Major Projects in Computational and Applied Data Science#
A series of sprint-esque, multi-week projects in which 4-7 inter-academic course graduate co-developers develop machine learning applications of environmental datasets, culminating in the ‘product release’ and presentation to hypothetical clients and interest groups.
Hurricane Forecasting with Computer Vision#
Motivation: Given a set of satellite images of a hurricane, predict the hurricane’s evolution.
Proposed Solution: A convolution LSTM and GAN-LSTM were separately trained and tested, both constructed in PyTorch. The former achieved better results in both image prediction (according to a customly developed evaluation metric specific to image pixel similarity) and computational cost.
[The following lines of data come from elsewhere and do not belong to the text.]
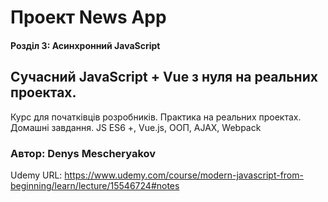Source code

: # Проект News App

#### Розділ 3: Асинхронний JavaScript

## Сучасний JavaScript + Vue з нуля на реальних проектах.

Курс для початківців розробників. Практика на реальних проектах. Домашні завдання. JS ES6 +, Vue.js, ООП, AJAX, Webpack

### Автор: Denys Mescheryakov

Udemy URL: <https://www.udemy.com/course/modern-javascript-from-beginning/learn/lecture/15546724#notes>
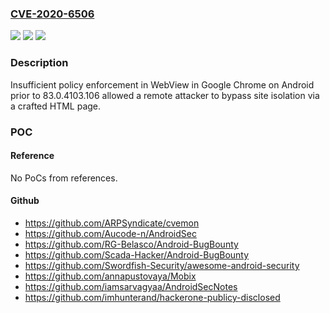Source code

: ### [CVE-2020-6506](https://cve.mitre.org/cgi-bin/cvename.cgi?name=CVE-2020-6506)
![](https://img.shields.io/static/v1?label=Product&message=Chrome&color=blue)
![](https://img.shields.io/static/v1?label=Version&message=%3C%2083.0.4103.106%20&color=brighgreen)
![](https://img.shields.io/static/v1?label=Vulnerability&message=Insufficient%20policy%20enforcement&color=brighgreen)

### Description

Insufficient policy enforcement in WebView in Google Chrome on Android prior to 83.0.4103.106 allowed a remote attacker to bypass site isolation via a crafted HTML page.

### POC

#### Reference
No PoCs from references.

#### Github
- https://github.com/ARPSyndicate/cvemon
- https://github.com/Aucode-n/AndroidSec
- https://github.com/RG-Belasco/Android-BugBounty
- https://github.com/Scada-Hacker/Android-BugBounty
- https://github.com/Swordfish-Security/awesome-android-security
- https://github.com/annapustovaya/Mobix
- https://github.com/iamsarvagyaa/AndroidSecNotes
- https://github.com/imhunterand/hackerone-publicy-disclosed

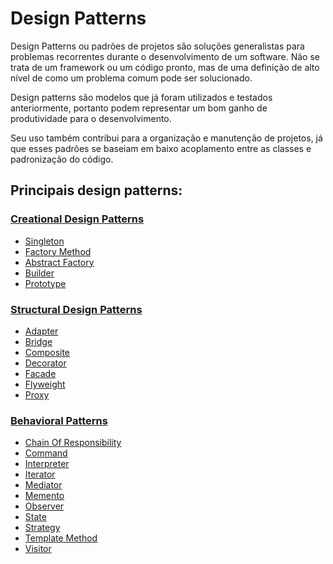 # Design Patterns
Design Patterns ou padrões de projetos são soluções generalistas para problemas recorrentes durante o desenvolvimento de um software. Não se trata de um framework ou um código pronto, mas de uma definição de alto nível de como um problema comum pode ser solucionado.

Design patterns são modelos que já foram utilizados e testados anteriormente, portanto podem representar um bom ganho de produtividade para o desenvolvimento.

Seu uso também contribui para a organização e manutenção de projetos, já que esses padrões se baseiam em baixo acoplamento entre as classes e padronização do código.

## Principais design patterns:
### [Creational Design Patterns](https://github.com/ronaldops06/DesignPatterns/tree/main/Criacao#patters-de-cria%C3%A7%C3%A3o)
- [Singleton](https://github.com/ronaldops06/DesignPatterns/tree/main/Criacao#singleton)
- [Factory Method](https://github.com/ronaldops06/DesignPatterns/tree/main/Criacao#factory-method)
- [Abstract Factory](https://github.com/ronaldops06/DesignPatterns/tree/main/Criacao#abstract-factory)
- [Builder](https://github.com/ronaldops06/DesignPatterns/tree/main/Criacao#builder)
- [Prototype](https://github.com/ronaldops06/DesignPatterns/tree/main/Criacao#prototype)

### [Structural Design Patterns](https://github.com/ronaldops06/DesignPatterns/tree/main/Estrutural#patters-estruturais)
- [Adapter](https://github.com/ronaldops06/DesignPatterns/tree/main/Estrutural#adapter)
- [Bridge](https://github.com/ronaldops06/DesignPatterns/tree/main/Estrutural#bridge)
- [Composite](https://github.com/ronaldops06/DesignPatterns/tree/main/Estrutural#composite)
- [Decorator](https://github.com/ronaldops06/DesignPatterns/tree/main/Estrutural#decorator)
- [Facade](https://github.com/ronaldops06/DesignPatterns/tree/main/Estrutural#facade)
- [Flyweight](https://github.com/ronaldops06/DesignPatterns/tree/main/Estrutural#flyweight)
- [Proxy](https://github.com/ronaldops06/DesignPatterns/tree/main/Estrutural#proxy)

### [Behavioral Patterns](https://github.com/ronaldops06/DesignPatterns/tree/main/Comportamentais#patters-comportamentais)
- [Chain Of Responsibility](https://github.com/ronaldops06/DesignPatterns/tree/main/Comportamentais#chain-of-responsibility)
- [Command](https://github.com/ronaldops06/DesignPatterns/tree/main/Comportamentais#command)
- [Interpreter](https://github.com/ronaldops06/DesignPatterns/tree/main/Comportamentais#interpreter)
- [Iterator](https://github.com/ronaldops06/DesignPatterns/tree/main/Comportamentais#iterator)
- [Mediator](https://github.com/ronaldops06/DesignPatterns/tree/main/Comportamentais#mediator)
- [Memento](https://github.com/ronaldops06/DesignPatterns/tree/main/Comportamentais#memento)
- [Observer](https://github.com/ronaldops06/DesignPatterns/tree/main/Comportamentais#observer)
- [State](https://github.com/ronaldops06/DesignPatterns/tree/main/Comportamentais#state)
- [Strategy](https://github.com/ronaldops06/DesignPatterns/tree/main/Comportamentais#strategy)
- [Template Method](https://github.com/ronaldops06/DesignPatterns/tree/main/Comportamentais#template-method)
- [Visitor](https://github.com/ronaldops06/DesignPatterns/tree/main/Comportamentais#visitor)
Some results are shown below
Project Roles: Lead developer of image preprocessing workflow, co-developer of convolutional LSTM workflow (architecture optimzation), documentation and code sustainability maintainer, lead presenter.
Wildfire Forecasting and Correction#
Motivation: Using time series of satellite imagery coupled with ground sensor data, develop a neural network to predict the evolution of the wildfire in simulated ‘real-time’.
Proposed Solution: Principal Components Analysis (PCA) addressed issues of compressing and coupling the data, while an ensemble convolutional autoencoder-random forest regressor predicted wildfire image evolution in physical space. A Kalman filter was developed for the latent space of the autoencoder, correcting predictions in real-time. The images below show a comparison of the wildfire sensor ground truths and model predictions.
Project Roles: Lead PCA developer, co-developer of data assimilation workflow (filter tuning), Python project suite testing, lead presenter
Flood evolution and cost-of-damage prediction#
Motivation: Given historical flood data, local rainwater data, and property value estimates, classify the flood probability and predict cost of damages for every postcode in England.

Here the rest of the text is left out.